Он упрямо продолжал работать, хотя и Некрасов и Чернышевский писали ему, чтобы он отдыхал и поправлялся. Он объяснял необходимость работы недостатком денег, но это было неверно: касса «Современника» да и личные средства Некрасова всегда были к его услугам. Иногда он даже обижался на Некрасова и Чернышевского, которые, видно, считали, что журнал ничего не проигрывает из-за отсутствия его статей. Но и этот аргумент рассыпался в прах, — каждая написанная им строчка немедленно сдавалась в набор, а если не появлялась в печати, то отнюдь не по вине редактора.

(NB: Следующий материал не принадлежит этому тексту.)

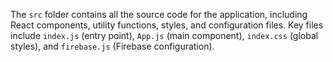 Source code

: The `src` folder contains all the source code for the application, including React components, utility functions, styles, and configuration files. Key files include `index.js` (entry point), `App.js` (main component), `index.css` (global styles), and `firebase.js` (Firebase configuration).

Европейские политические события, к которым он здесь был ближе, живо интересовали его. Он разыскивал и жадно читал брошюры и книги, запрещенные в России и редко туда попадающие. Внимательно следил за газетами, особенно за событиями в Италии, где народный герой Гарибальди мужественно сражался за освобождение своей родины. Он наблюдал за всеми перипетиями борьбы, которая разыгрывалась так близко, — радуясь, когда Гарибальди одерживал победы, негодуя, когда его предавали и преследовали. Ему очень хотелось передать читателям «Современника» свои впечатления, и он деятельно готовил номер «Свистка», посвященный итальянским событиям. Но, работая над статьями и стихами на неаполитанские темы, он ни на минуту не забывал о своей родине.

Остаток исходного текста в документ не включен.